Maybe it once was, back in the dark days when it doubled up as the Irish capital whilst also carrying the dubious cachet of 'Second City of Empire' (for less ancient readers, that's the British Empire I'm on about; not the one that struck back in the second movie).
But right now, here, today, Galway City represents all the good and bad that is 21st century Ireland.
Galway has a rapidly growing population and shrinking green areas; a city centre with pubs you can stumble between, shops that still sport family names surviving alongside the multinational franchises; more buskers than silk shirts in a Haughey closet, and even more hyper-rich home-grown characters.
Galway has growing industrial estates and growing unemployment; rising inflation and thousands living below the poverty line; a Gaeltacht as well as a population that includes 10% born elsewhere (that's me folks!).
We've got 19,000 students, 786 different types of weather, 43 tons of vom on the streets; swans, herons, gannets, and wild salmon that leap out of our city centre river.
And we have water you cannot drink.
But the horses can. The gee-gees are lapping up their lovely clean cryptro-free water in the drinking troughs of Ballybrit.
Can you get more Irish than that?
And, yes, we have Race Week. And just to rub your Pale-faced nose in it, we slip the biggest social and sporting week in the country's calendar right onto the end of the nation's biggest Arts Festival.
Galway is the quintessential Irish city, and if the Film Fleadh and the Arts Festival are the sparks that fire up this city's engine each year, Race Week generates such a blazing inferno that it keeps us hot to trot all the way to next year.
Race Week is mad, bad, wonderful and horrendous.
Oh yeh, and it sends you mad. Stark staring cuckoo.
Whoever you are, and whatever you're doing, if you are around Galway City during Race Week, it will infect you, as sure as a gee-gee has a leg at each corner.
Kitchen porters clang and rush, while chefs, barmen and barwomen sweat buckets; hoteliers hop; gamblers and cards sharks are a-pumping; prossies a-jumping; and priests must go insomniac with the overtime work; our streets overflow with eaters and drinkers and dresses and hats, plastic pint glasses and a billion fag butts.
Up above choppers fly everywhere, buzzing-bizzing chugga-chigging in the air like it's all a bad dream of a Vietnam War flashback.
Or is it a film set?
Spot the difference: Galway during Race Week and the set of Apocalypse Now.
Wow. Might just take a moment.
Horror. The Horror.
The Mystery. The marvellous madness.
Race Week - it just doesn't get more Galway than this, and Ireland just doesn't get more Irish than this.
****
Take a tip from an old hand at Race Week. When Galway goes into fifth gear, you can hold on to neither your money nor your clothes.
But you can at least, goddamit man, at least try to hang on to your mind.
So grab a fact and stick with it, and it might just keep you sane.
To help you along the way, here's the First Annual Race Week Survival Kit.
Kind of a wee 'cut-out-and-keep' collection, courtesy of Double Vision.
All you have to do is choose at least one of the facts listed below, and force yourself to remember it, or them.
I promise you, with my hand on my heart and my cute hazel eyes staring at you as if I really care, that at some point in the coming week, you will feel like you are losing it altogether:
Whether you're watching your nag run backwards at Ballybrit, or you're stuck in a five mile traffic jam; waiting forever at the checkout in a supermarket or at a restaurant table; whether you're sitting in Accident and Emergency, or, especially, if you're working in Accident and Emergency, hanging onto and focusing on one of these free and fascinating facts might save your sanity.
Pick one and you'll be safe as houses, guv'nor. Look at me. Am I honest or am I honest? Would this face lie to you? Oh, come on, I deserve better than that!
Now here come the facts.
Did you know that -

http://doubledoublevision.blogspot.com

How Salthill became Greenland, and I learned to love yellow!

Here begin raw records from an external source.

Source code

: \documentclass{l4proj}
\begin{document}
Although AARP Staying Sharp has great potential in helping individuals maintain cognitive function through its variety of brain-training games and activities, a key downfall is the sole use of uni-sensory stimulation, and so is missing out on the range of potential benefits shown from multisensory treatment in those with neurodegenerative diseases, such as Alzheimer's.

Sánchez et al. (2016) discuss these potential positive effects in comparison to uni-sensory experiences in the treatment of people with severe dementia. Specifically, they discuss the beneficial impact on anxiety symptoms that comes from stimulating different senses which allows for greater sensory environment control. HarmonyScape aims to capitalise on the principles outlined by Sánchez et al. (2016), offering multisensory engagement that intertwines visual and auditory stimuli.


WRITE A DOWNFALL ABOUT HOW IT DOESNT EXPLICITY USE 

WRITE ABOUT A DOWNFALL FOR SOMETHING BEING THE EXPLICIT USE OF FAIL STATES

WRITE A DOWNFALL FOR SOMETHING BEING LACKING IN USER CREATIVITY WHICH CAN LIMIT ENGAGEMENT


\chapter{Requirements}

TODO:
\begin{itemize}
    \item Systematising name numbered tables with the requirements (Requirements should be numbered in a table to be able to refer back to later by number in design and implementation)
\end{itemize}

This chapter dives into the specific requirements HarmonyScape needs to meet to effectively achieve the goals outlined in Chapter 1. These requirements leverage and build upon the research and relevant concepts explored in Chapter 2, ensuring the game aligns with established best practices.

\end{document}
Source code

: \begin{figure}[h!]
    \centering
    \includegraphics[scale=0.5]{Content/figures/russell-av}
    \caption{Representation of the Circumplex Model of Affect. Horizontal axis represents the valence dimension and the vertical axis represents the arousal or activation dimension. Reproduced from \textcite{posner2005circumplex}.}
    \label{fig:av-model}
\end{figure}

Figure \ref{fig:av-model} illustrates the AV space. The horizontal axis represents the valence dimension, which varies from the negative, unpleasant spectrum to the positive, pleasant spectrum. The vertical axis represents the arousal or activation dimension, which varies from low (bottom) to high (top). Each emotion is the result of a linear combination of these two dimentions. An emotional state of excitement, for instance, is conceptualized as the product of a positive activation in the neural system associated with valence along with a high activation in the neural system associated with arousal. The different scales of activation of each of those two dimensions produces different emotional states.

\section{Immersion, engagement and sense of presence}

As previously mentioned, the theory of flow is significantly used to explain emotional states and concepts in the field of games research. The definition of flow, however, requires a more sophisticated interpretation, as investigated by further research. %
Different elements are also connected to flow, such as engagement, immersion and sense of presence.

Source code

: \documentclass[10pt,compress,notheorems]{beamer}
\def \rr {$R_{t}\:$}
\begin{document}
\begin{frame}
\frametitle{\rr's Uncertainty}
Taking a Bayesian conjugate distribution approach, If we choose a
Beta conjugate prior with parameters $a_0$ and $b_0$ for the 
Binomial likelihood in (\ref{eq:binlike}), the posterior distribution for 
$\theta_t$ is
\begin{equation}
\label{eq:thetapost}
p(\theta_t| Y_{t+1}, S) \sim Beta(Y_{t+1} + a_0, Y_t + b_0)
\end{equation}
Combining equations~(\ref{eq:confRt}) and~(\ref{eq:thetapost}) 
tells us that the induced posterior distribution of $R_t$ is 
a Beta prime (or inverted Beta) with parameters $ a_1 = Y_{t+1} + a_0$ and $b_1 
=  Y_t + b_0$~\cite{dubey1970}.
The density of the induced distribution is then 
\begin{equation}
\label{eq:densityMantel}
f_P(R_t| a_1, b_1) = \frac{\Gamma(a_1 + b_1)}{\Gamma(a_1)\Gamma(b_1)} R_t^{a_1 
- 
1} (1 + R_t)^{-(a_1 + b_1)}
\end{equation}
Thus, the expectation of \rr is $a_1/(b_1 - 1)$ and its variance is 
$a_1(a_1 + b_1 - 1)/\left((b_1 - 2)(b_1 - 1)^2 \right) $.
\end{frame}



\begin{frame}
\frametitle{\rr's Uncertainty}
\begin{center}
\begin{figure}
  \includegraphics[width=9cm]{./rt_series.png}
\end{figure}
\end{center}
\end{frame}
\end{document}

Sometimes I can still surprise myself. One rainy morning a few weeks ago I saw some lads brushing yellow paint onto the pavement by the Mutton Island causeway. 

By now the entire length of the Prom will likely be covered in a yellow coat of Ecoflex, and regular readers of lesser mental dispositions than yours might be trembling in nervous anticipation, aware of this colyoom's campaign against Yellow Paint Syndrome, a heinous virus more deadly and subversive than our very own Crypto Spillsoutyerbum. 

For years YPS has been spreading throughout Ireland, removing the white from whitewash. 

Along our roads run double yellow lines, yellow hard shoulder lines, leading to yellow gravel drives up to yellow bungalows, where inside the people are yellow because their livers have failed, and and and calm down 

calm down. 

Breathe. 

So, it would not be unreasonable to expect me to rant and rail against the new All Yellow Prom. 

But I like it, almost as much as I love being unpredictable. 

Well, no, I don't actually like it. I preferred the old concrete, but we are merely the feeble citizens of Galway, best left unaware that beloved Council decided beloved Prom needed to be yellow. 

Do I hate the yellow Prom? 

No, Sam I Am! 

I do not hate the yellow Prom. 

The new surface comes with strange side effects. The other morning, the universe gave us a rare blue sky, which allowed the water in the bay to turn into that deep vital crystal blue, beloved of Connemara's lakes. 

With the sun beating down on my wobbly sweaty form, I started to lose the power of sight. 

My entire world was going green.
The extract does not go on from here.